INFORMATION Block Start
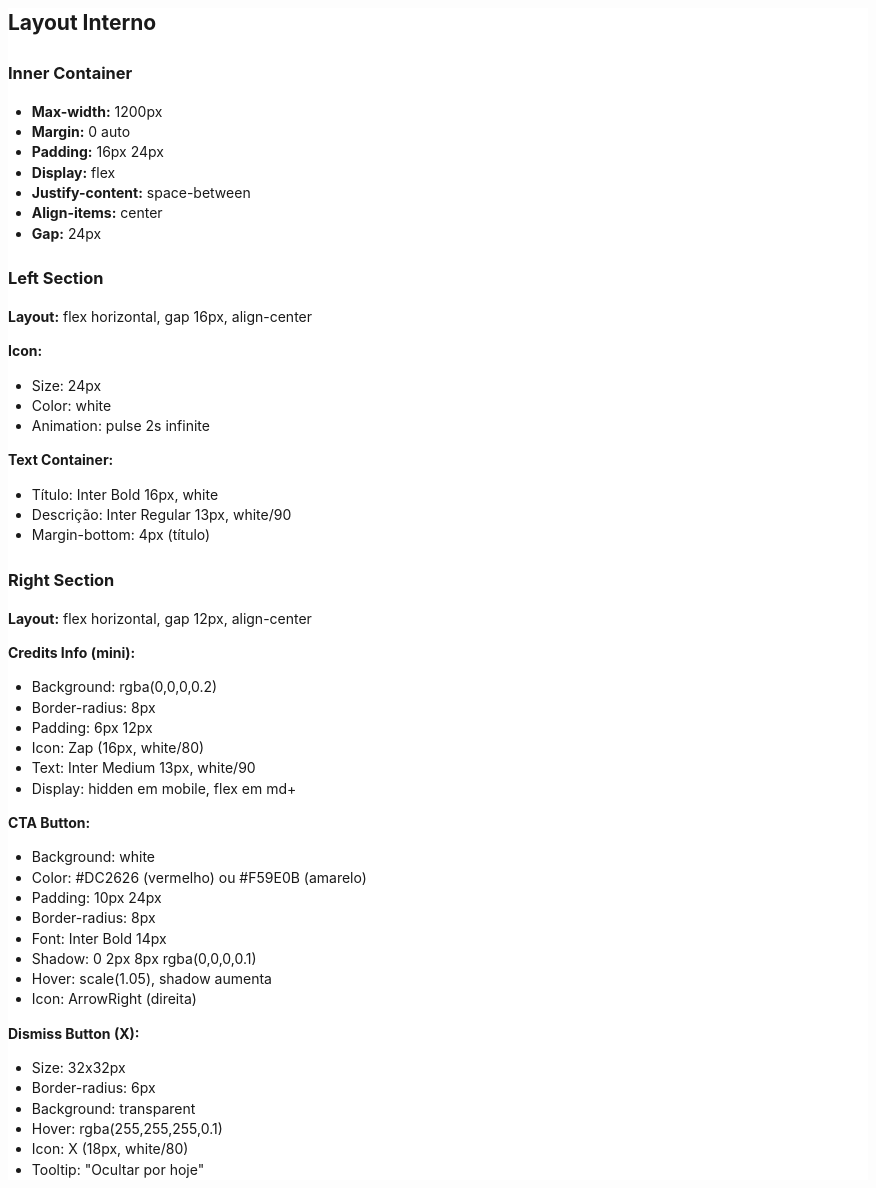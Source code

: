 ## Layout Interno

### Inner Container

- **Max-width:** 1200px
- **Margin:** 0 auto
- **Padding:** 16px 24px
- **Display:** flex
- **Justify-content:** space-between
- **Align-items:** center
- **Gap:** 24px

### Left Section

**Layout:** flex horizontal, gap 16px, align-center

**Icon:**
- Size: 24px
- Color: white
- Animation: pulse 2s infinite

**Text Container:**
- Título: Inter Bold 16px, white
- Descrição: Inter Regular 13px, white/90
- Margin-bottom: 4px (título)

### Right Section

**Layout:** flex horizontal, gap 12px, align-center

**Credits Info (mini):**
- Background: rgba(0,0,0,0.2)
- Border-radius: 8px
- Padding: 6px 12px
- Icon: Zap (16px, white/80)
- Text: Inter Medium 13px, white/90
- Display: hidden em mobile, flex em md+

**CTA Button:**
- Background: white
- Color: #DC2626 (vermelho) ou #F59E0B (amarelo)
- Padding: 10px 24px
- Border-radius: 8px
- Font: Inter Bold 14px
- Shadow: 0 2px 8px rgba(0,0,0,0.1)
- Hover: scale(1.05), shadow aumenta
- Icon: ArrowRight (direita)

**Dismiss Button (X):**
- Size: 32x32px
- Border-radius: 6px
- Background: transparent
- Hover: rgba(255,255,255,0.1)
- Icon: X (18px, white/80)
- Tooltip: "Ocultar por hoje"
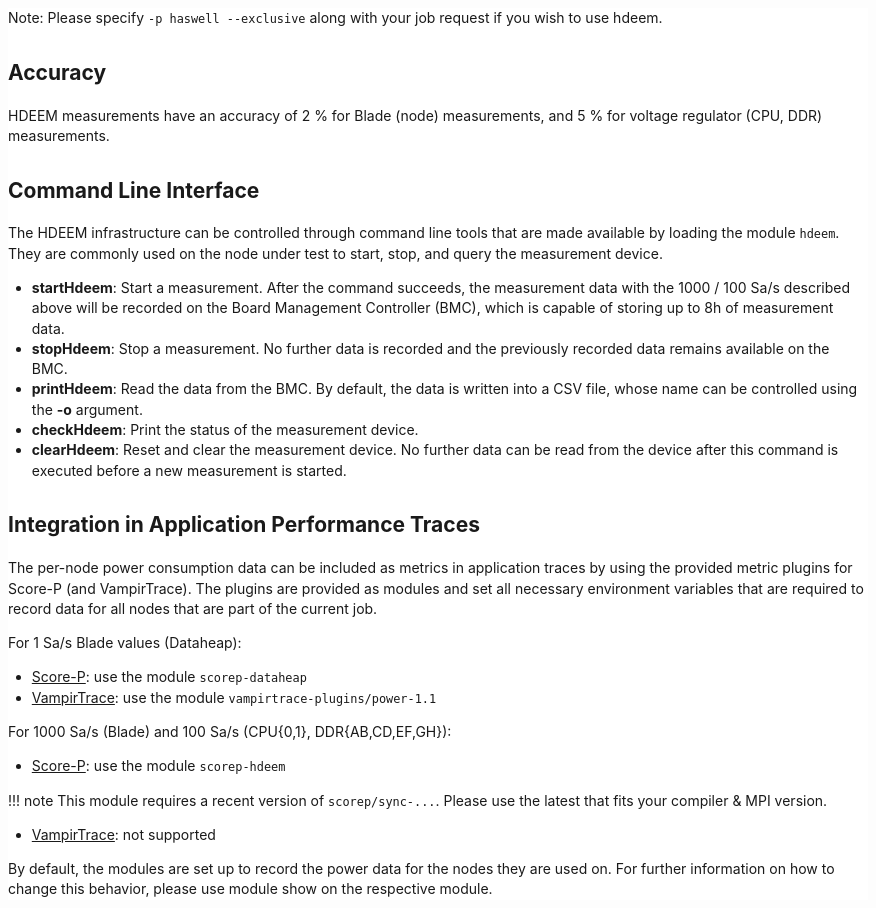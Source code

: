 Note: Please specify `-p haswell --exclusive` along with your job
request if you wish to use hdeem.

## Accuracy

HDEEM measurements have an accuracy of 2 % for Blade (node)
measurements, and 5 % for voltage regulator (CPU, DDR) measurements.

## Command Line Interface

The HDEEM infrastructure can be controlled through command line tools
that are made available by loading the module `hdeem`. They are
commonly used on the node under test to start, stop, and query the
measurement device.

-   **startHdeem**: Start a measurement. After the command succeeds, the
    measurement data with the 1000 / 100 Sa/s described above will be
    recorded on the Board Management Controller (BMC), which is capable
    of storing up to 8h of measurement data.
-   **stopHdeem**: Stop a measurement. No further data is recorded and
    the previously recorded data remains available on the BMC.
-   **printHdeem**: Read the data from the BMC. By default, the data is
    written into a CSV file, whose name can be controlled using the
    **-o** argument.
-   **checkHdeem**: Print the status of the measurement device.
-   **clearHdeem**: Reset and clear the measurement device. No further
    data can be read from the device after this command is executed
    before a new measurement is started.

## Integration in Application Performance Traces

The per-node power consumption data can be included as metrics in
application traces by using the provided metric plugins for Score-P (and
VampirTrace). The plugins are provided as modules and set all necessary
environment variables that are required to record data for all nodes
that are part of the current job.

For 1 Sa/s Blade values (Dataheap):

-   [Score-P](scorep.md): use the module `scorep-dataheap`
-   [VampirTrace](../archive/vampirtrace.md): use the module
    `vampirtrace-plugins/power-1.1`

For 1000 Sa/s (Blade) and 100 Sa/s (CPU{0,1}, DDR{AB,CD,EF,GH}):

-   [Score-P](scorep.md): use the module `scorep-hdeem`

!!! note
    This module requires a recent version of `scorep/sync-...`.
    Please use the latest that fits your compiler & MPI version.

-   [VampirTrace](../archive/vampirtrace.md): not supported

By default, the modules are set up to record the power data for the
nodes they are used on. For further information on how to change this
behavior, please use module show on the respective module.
INFORMATION Block End
- WORK REQUEST -
In the entries above, find each line with "Display" and list it.

- RESULT OF THIS EXERCISE -
- **Display:** flex
- Display: hidden em mobile, flex em md+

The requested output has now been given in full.